A LEGO Turing machine for [Alan]‘s centennial

2012 is the 100-year anniversary of [Alan Turing]‘s birth, and to celebrate the centennial, [Jeroen] and [Davy] over at Centrum Wiskunde & Informatica in The Netherlands built a Turing machine out of LEGO.

A Turing machine is an extremely simple device, but is still able to compute everything your desktop can. The machine is generally described as an infinite paper tape with a read/write head. On this paper tape, the numbers ‘1’ and ‘0’ are written. By precisely defining what the Turing machine should do when it comes across a ‘1’ or ‘0’, its able to do the same calculations as a laptop, albeit at a much slower rate.

The LEGO Turing machine has a series of pins signifying each bit. These pins are moved underneath a read/write head containing a light sensor and robotic arm. When a pin is down, the camera sees a dark spot signifying one state.

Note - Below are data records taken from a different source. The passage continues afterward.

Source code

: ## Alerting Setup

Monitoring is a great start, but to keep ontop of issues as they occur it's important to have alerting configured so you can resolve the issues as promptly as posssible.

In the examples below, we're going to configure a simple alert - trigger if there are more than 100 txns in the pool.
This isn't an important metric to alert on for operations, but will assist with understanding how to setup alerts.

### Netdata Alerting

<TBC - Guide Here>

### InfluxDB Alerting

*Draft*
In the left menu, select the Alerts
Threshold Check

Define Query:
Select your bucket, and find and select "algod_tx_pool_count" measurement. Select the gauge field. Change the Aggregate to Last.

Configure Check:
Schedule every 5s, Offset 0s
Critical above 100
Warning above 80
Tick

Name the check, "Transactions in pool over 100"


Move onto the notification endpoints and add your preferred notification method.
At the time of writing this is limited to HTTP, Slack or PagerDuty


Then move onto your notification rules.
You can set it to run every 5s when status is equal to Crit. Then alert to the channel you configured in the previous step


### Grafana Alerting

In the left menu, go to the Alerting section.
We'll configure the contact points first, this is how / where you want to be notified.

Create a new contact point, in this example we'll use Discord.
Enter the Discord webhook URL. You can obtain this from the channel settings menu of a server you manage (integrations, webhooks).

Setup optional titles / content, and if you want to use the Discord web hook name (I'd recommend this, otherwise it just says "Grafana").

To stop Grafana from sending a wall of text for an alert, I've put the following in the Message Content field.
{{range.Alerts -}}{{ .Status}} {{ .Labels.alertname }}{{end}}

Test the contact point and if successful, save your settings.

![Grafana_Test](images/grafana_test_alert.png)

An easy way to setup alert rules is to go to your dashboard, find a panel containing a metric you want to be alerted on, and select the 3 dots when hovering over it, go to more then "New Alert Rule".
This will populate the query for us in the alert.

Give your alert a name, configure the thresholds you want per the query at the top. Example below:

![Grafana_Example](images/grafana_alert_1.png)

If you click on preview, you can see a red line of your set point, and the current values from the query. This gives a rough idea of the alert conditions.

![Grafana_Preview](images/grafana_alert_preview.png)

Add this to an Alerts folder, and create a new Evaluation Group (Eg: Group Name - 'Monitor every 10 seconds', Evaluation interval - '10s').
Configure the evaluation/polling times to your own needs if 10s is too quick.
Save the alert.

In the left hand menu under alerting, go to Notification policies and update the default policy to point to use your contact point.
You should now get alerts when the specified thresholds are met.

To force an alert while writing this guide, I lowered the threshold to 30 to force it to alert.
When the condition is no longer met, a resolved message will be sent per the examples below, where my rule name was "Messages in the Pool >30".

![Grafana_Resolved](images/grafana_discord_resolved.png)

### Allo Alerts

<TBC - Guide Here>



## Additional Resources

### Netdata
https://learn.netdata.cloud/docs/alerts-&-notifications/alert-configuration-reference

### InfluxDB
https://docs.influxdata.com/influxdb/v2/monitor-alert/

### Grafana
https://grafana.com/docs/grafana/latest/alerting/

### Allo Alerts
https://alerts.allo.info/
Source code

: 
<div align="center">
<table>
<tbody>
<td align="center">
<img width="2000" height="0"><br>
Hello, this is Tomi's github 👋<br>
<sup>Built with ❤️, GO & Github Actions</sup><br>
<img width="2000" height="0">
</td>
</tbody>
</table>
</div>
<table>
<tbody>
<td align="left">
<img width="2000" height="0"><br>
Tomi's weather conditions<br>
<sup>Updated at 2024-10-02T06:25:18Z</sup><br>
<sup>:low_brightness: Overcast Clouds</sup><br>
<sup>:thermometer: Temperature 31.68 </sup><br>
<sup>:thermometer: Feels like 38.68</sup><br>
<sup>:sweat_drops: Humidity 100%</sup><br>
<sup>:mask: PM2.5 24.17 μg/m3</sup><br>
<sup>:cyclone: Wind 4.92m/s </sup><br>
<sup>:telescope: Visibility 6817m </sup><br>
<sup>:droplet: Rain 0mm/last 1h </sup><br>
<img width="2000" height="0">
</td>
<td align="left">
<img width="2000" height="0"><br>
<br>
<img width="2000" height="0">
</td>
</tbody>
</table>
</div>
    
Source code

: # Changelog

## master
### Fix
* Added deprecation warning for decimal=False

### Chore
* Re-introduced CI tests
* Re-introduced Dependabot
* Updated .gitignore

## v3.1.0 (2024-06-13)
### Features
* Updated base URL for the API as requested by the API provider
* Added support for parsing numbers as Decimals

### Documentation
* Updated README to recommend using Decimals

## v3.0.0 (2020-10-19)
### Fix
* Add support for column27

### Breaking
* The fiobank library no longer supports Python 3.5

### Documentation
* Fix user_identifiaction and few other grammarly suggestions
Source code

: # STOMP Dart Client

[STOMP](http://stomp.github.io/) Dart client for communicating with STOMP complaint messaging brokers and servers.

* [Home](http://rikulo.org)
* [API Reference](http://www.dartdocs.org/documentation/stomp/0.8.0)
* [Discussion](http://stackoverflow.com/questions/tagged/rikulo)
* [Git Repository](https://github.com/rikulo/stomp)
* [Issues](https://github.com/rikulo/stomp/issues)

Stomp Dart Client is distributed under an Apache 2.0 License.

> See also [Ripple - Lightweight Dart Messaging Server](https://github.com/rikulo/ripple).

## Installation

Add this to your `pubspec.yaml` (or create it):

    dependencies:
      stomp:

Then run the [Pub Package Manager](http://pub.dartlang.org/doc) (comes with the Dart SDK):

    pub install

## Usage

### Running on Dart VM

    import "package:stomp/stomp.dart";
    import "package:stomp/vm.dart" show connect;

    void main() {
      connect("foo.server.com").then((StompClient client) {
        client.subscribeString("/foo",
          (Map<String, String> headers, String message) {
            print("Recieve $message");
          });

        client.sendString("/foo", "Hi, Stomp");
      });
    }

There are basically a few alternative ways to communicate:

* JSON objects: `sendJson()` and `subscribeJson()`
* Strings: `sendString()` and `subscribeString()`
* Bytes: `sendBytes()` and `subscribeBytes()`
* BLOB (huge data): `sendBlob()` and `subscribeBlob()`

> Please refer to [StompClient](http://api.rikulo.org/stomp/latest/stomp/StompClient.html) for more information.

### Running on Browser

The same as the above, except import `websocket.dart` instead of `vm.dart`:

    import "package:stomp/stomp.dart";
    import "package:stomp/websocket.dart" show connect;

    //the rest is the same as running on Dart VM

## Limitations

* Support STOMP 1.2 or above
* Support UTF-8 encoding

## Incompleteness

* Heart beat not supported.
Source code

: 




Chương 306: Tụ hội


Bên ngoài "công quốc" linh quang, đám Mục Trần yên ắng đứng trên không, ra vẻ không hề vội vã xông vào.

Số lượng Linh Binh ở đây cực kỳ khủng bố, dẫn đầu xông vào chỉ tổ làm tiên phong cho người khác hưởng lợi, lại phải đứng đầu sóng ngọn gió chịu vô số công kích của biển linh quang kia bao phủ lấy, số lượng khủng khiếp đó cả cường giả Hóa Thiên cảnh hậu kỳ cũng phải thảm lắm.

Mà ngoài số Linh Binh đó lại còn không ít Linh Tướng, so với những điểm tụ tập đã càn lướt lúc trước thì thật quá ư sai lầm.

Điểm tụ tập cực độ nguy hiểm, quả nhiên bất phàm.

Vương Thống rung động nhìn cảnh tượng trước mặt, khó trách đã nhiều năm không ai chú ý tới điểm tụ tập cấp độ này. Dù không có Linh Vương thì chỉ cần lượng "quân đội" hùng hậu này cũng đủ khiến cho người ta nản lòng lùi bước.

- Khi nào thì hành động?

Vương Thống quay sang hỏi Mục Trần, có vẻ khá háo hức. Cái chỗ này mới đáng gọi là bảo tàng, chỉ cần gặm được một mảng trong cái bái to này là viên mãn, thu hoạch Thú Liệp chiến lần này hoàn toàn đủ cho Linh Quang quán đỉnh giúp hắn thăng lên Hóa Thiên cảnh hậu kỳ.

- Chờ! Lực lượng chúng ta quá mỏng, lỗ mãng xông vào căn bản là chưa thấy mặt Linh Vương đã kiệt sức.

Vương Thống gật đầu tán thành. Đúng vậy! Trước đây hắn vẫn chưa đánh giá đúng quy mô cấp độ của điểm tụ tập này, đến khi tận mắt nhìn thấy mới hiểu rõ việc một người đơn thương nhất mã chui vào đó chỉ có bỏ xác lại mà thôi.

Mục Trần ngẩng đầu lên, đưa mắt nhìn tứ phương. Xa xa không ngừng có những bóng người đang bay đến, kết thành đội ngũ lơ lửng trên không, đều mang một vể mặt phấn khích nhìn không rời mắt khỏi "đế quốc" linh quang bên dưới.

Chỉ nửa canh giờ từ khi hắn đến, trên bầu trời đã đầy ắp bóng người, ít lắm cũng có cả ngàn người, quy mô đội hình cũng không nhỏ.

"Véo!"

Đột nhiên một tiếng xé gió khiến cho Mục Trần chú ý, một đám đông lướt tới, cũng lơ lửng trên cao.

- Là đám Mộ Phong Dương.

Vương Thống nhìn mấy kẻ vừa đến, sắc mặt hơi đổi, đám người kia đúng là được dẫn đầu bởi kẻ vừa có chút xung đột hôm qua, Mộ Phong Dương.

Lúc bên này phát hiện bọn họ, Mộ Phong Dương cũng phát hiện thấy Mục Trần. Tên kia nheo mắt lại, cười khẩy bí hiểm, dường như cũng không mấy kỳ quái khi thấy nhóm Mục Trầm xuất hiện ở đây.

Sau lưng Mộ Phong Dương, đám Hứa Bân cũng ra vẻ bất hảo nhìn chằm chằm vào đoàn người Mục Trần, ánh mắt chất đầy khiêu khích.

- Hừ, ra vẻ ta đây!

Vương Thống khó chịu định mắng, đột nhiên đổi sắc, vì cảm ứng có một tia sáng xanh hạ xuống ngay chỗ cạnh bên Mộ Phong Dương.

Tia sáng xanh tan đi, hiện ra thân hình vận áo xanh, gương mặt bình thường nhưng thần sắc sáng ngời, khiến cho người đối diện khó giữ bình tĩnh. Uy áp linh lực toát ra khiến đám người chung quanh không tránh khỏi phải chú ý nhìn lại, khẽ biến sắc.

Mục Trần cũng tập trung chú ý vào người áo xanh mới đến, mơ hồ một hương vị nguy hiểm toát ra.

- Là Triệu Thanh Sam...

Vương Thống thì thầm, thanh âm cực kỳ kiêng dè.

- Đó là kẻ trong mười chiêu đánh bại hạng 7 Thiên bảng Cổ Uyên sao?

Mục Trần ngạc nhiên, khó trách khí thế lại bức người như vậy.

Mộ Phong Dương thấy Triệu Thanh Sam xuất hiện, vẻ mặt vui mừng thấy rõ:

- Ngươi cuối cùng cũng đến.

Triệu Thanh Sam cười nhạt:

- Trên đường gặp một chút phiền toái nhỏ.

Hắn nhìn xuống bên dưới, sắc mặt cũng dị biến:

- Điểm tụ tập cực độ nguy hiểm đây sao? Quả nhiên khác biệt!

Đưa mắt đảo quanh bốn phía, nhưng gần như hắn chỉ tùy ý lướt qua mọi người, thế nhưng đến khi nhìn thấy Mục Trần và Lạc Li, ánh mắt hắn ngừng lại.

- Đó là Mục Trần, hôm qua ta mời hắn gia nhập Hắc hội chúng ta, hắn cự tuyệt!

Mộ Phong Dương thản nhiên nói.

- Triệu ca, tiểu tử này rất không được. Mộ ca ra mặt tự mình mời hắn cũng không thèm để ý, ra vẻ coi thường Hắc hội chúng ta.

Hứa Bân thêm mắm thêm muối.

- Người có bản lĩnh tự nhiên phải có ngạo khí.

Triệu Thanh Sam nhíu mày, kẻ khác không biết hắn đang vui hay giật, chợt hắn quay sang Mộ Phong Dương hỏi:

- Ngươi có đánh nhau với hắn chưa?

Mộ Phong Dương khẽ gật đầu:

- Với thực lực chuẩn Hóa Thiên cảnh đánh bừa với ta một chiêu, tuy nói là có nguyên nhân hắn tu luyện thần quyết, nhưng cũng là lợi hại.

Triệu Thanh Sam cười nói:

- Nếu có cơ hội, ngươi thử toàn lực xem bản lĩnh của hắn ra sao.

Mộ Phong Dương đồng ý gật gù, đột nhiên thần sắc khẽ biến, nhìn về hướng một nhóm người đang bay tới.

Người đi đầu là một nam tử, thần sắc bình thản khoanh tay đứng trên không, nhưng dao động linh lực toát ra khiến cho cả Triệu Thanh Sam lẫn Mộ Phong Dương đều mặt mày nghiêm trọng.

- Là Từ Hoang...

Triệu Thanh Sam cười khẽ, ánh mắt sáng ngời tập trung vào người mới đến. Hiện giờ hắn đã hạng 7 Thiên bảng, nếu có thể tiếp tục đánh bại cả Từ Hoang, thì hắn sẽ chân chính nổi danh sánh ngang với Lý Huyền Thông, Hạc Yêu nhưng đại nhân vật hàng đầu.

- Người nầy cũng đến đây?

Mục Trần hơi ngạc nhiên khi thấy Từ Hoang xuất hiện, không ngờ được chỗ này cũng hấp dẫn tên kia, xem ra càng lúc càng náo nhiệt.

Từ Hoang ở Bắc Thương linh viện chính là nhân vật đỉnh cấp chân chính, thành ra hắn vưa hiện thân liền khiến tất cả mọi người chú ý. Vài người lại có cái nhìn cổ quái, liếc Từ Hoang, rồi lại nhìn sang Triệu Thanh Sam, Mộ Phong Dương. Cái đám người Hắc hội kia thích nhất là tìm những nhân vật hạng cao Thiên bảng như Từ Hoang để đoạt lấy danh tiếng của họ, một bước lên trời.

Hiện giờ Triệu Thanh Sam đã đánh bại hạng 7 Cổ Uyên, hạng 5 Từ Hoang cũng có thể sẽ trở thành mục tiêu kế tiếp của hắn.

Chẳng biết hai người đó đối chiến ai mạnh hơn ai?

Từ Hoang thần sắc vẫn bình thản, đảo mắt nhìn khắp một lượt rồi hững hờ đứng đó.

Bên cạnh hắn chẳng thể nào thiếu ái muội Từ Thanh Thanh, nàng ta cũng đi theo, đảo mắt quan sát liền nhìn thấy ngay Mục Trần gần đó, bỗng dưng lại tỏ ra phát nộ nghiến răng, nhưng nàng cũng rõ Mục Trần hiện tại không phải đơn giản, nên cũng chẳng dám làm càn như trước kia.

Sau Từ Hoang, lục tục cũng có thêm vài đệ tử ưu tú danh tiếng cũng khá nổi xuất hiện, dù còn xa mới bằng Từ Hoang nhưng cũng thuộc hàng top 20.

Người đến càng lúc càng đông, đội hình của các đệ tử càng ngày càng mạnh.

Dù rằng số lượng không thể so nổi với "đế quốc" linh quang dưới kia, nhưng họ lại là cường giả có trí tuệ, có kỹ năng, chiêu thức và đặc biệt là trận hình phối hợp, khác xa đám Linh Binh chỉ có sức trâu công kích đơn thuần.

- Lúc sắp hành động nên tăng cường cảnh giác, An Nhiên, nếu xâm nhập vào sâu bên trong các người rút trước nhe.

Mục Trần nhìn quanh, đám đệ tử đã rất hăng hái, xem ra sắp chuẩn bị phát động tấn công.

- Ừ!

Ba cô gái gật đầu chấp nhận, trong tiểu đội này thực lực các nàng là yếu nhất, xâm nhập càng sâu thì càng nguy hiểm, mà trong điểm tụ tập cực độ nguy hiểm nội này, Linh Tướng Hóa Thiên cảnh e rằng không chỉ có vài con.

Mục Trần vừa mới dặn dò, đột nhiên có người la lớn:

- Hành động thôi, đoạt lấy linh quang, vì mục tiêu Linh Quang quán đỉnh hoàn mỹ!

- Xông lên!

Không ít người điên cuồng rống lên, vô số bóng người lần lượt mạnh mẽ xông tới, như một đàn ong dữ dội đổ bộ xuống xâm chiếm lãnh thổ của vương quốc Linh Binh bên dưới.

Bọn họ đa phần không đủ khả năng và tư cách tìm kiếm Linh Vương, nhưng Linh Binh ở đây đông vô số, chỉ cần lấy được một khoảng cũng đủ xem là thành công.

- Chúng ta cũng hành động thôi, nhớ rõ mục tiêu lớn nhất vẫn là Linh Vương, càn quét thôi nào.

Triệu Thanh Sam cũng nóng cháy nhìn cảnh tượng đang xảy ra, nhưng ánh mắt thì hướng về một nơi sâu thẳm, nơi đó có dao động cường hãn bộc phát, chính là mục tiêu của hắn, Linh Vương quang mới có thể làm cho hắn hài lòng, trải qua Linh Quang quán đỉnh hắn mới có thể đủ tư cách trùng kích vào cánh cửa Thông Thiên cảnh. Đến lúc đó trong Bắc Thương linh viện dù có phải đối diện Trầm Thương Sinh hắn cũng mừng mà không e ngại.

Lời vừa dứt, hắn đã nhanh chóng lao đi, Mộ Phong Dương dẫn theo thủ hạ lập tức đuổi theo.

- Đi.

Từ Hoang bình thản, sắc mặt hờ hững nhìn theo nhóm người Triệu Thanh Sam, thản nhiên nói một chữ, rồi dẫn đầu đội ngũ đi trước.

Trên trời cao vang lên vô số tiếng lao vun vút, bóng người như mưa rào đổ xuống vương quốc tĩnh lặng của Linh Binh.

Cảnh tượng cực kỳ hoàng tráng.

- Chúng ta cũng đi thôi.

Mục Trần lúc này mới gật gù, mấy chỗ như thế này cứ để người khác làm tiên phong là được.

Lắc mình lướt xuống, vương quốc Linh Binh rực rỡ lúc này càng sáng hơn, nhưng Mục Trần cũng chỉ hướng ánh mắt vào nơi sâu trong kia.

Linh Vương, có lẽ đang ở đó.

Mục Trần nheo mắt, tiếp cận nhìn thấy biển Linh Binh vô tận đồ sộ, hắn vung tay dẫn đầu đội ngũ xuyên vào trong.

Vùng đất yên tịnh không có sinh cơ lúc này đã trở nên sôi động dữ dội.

When the pin is up, light reflects off a white LEGO piece signifying another state.

[Jeroen] and [Davy] built an IDE for their Turing machine, so if you’ve got a few LEGO NTX bricks lying around you can grab the Git and build your own. Check out the mini documentary after the break.

Comments

  1. raidscsi says:

    Is this video on Youtube? Viemo is garbage.

  2. andre theelen says:

    This video is also available on YouTube: http://youtu.be/FTSAiF9AHN4

  3. bzroom says:

    nice construction. most boring rules ever.

  4. rue_mohr says:

    vimeo dosn’t work for me either, whatever.
    this is cool, makes me want to build a high speed version.

  5. Maria says:

    alert(“I am an alert box!”);

  6. tedmeyers says:

    I like the tape construction, wish the read was more mechanical.

  7. spike says:

    technically speaking a Turing machine can write any symbol in its alphabet, it is not limited to 2 symbols. In addition to its alphabet a TM can also read a special ‘blank’ symbol; the infinite tape is initialized with the program input and this ‘blank’ symbol everywhere else.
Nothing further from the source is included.